Medina v. Air-Mite Devices, Inc., 161 Ill. App. 3d 502 (1987)

Sept. 30, 1987 · Illinois Appellate Court · No. 8 —2496
161 Ill. App. 3d 502

OLGA MEDINA, Plaintiff-Appellant, v. AIR-MITE DEVICES, INC., Defendant-Appellee and Third-Party Plaintiff (Fox Valley Manufacturing Company, Third-Party Defendant).

First District (4th Division)

No. 8 —2496

Opinion filed September 30, 1987.

*504John A. O’Malley, of O’Malley & O’Malley, Ltd., of Chicago, for appellant.

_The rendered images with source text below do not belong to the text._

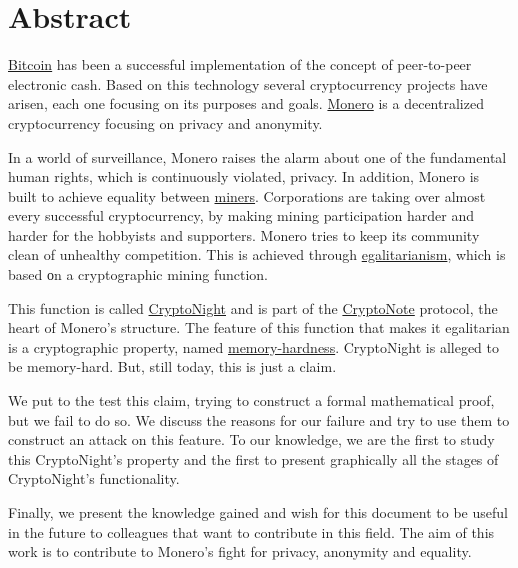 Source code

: %
%
\restoregeometry

\thispagestyle{empty}
\chapter*{Abstract}
\hyperref[sec:Bitcoin]{Bitcoin} has been a successful implementation of the concept of peer-to-peer electronic cash. Based on this technology several cryptocurrency projects have arisen, each one focusing on its purposes and goals. \hyperref[sec:Monero]{Monero} is a decentralized cryptocurrency focusing on privacy and anonymity.

In a world of surveillance, Monero raises the alarm about one of the fundamental human rights, which is continuously violated, privacy. In addition, Monero is built to achieve equality between \hyperref[sec:mining]{miners}. Corporations are taking over almost every successful cryptocurrency, by making mining participation harder and harder for the hobbyists and supporters. Monero tries to keep its community clean of unhealthy competition. This is achieved through \hyperref[sec:egalitarian]{egalitarianism}, which is based οn a cryptographic mining function.

This function is called \hyperref[ch:cryptonight]{CryptoNight} and is part of the \hyperref[sec:CryptoNote]{CryptoNote} protocol, the heart of Monero's structure. The feature of this function that makes it egalitarian is a cryptographic property, named \hyperref[sec:memory-hard]{memory-hardness}. CryptoNight is alleged to be memory-hard. But, still today, this is just a claim.

We put to the test this claim, trying to construct a formal mathematical proof, but we fail to do so. We discuss the reasons for our failure and try to use them to construct an attack on this feature. To our knowledge, we are the first to study this CryptoNight's property and the first to present graphically all the stages of CryptoNight's functionality.

Finally, we present the knowledge gained and wish for this document to be useful in the future to colleagues that want to contribute in this field. The aim of this work is to contribute to Monero's fight for privacy, anonymity and equality.
\clearpage
%
%
\thispagestyle{empty}
\null
\clearpage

John S. Roadhouse and Gail Allyn Omahana, both of Conklin & Adler, Ltd., of Chicago, for appellee.

JUSTICE JOHNSON

delivered the opinion of the court:

Plaintiff, Olga Medina, brought an action in strict product liability to recover damages for personal injuries she suffered while operating an air press manufactured by defendant, Air-Mite Devices, Inc. Relying on the fact that the air press, as manufactured, is a multifunctional machine on which plaintiff’s employer, Fox Valley Manufacturing Co. (hereinafter Fox Valley), made substantial alterations and additions, defendant filed a third-party complaint against Fox Valley seeking indemnity. The circuit court of Cook County entered summary judgment for defendant. Plaintiff appeals, contending that there were genuine issues of material fact to be resolved by a jury as to (1) whether Fox Valley’s additions to the basic machine were material alterations sufficient to relieve defendant of liability; (2) whether the machine was unreasonably dangerous by reason of defendant’s failure to provide a safety device to prevent the operator’s hand from entering the die area; and (3) whether the machine’s defective design or Fox Valley’s alterations were the proximate cause of her injury.

We reverse and remand.

The machine involved is a “DAP 12-Model Stroke Punch Press,” an industrial machine used for shaping metal by means of a ram which descends into a die with sufficient force to stamp out raw metal into a desired shape. It is manufactured by defendant and was sold to plaintiff’s employer, Fox Valley. As manufactured, the press is a multifunctional machine consisting of an air cylinder mounted to a post which is attached to a base by a mounting bracket. The air press does not contain any points of operation, guards, or anti-tie-down devices. The purchaser adapts the press to its particular functions.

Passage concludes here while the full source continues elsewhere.